Quello che è certo è che la rimozione delle barriere, comunque, non segnerà una svolta nell’atteggiamento sloveno nei confronti dei fuggiaschi. In sintesi, non è un “liberi tutti”, ma solo la sostituzione di un rozzo meccanismo di controllo con altri più sofisticati. L’accordo di coalizione, infatti, prevede che il filo spinato sia sostituito dal rafforzamento di dispositivi alternativi di controllo, come ad esempio sistemi di videosorveglianza e droni.
Lubiana non vuole dare per nulla la sensazione di aver allentato la morsa, ma ci tiene a far capire di voler continuare ad impegnarsi nella lotta all’immigrazione clandestina. La cosa, comunque, sembra non convincere troppo gli austriaci che dal 2015 hanno praticamente sospeso il regime di Schengen con la Slovenia ed hanno ripristinato “temporaneamente” i controlli di frontiera. Le proteste e le richieste di ristabilire il libero transito per ora non hanno sortito gli effetti sperati, ma sono cozzate contro le paternalistiche risposte di Vienna, dove si continua a ripetere che il flusso di migranti in arrivo dalla Slovenia è in aumento.
In ogni modo le cose cambieranno in meglio almeno tra Slovenia e Croazia, ma non a causa della rimozione delle barriere. La frontiera, istituita più di trent’anni fa con la proclamazione dell’indipendenza, era stata inizialmente presentata come una effimera linea di demarcazione, ma ben presto divenne un confine di stato vero e proprio.
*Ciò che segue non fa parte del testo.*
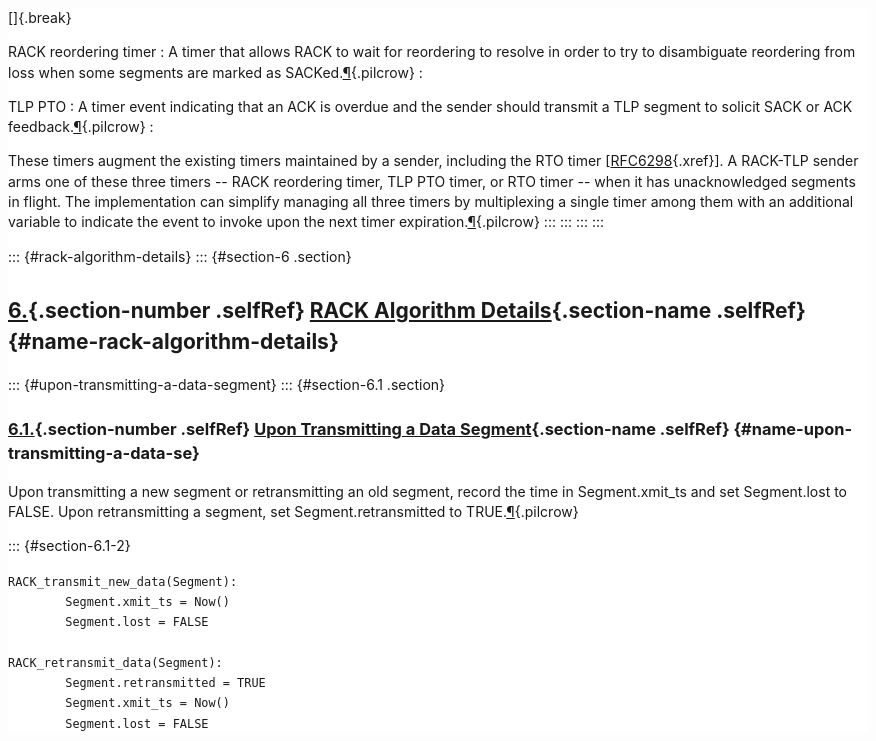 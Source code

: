 []{.break}

RACK reordering timer
:   A timer that allows RACK to wait for reordering to resolve in order
    to try to disambiguate reordering from loss when some segments are
    marked as SACKed.[¶](#section-5.4-1.2){.pilcrow}
:   

TLP PTO
:   A timer event indicating that an ACK is overdue and the sender
    should transmit a TLP segment to solicit SACK or ACK
    feedback.[¶](#section-5.4-1.4){.pilcrow}
:   

These timers augment the existing timers maintained by a sender,
including the RTO timer \[[RFC6298](#RFC6298){.xref}\]. A RACK-TLP
sender arms one of these three timers \-- RACK reordering timer, TLP PTO
timer, or RTO timer \-- when it has unacknowledged segments in flight.
The implementation can simplify managing all three timers by
multiplexing a single timer among them with an additional variable to
indicate the event to invoke upon the next timer
expiration.[¶](#section-5.4-2){.pilcrow}
:::
:::
:::
:::

::: {#rack-algorithm-details}
::: {#section-6 .section}
## [6.](#section-6){.section-number .selfRef} [RACK Algorithm Details](#name-rack-algorithm-details){.section-name .selfRef} {#name-rack-algorithm-details}

::: {#upon-transmitting-a-data-segment}
::: {#section-6.1 .section}
### [6.1.](#section-6.1){.section-number .selfRef} [Upon Transmitting a Data Segment](#name-upon-transmitting-a-data-se){.section-name .selfRef} {#name-upon-transmitting-a-data-se}

Upon transmitting a new segment or retransmitting an old segment, record
the time in Segment.xmit_ts and set Segment.lost to FALSE. Upon
retransmitting a segment, set Segment.retransmitted to
TRUE.[¶](#section-6.1-1){.pilcrow}

::: {#section-6.1-2}
``` {.sourcecode .lang-pseudocode}
RACK_transmit_new_data(Segment):
        Segment.xmit_ts = Now()
        Segment.lost = FALSE

RACK_retransmit_data(Segment):
        Segment.retransmitted = TRUE
        Segment.xmit_ts = Now()
        Segment.lost = FALSE
```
Tra i due paesi, all’inizio del prossimo anno, dovrebbero venir sospesi i controlli, visto che anche la Croazia entrerà nell’area Schengen. Sarà una vera e propria liberazione per migliaia e migliaia di frontalieri che, soprattutto in estate e durante le festività, sono costretti a passare ore ed ore in coda per poter andare a lavorare o tornare a casa. In trent’anni i due paesi hanno fatto poco o nulla per favorire il loro transito indisturbato. Ora, l’estensione di Schengen alla Croazia, sarà anche un modo per ristabilire tutta quella fitta rete di relazioni esistenti tra la popolazione locale. I contatti non si sono mai interrotti del tutto, ma sono stati resi maledettamente più complicati, in un’area che in passato non era stata mai divisa da un confine.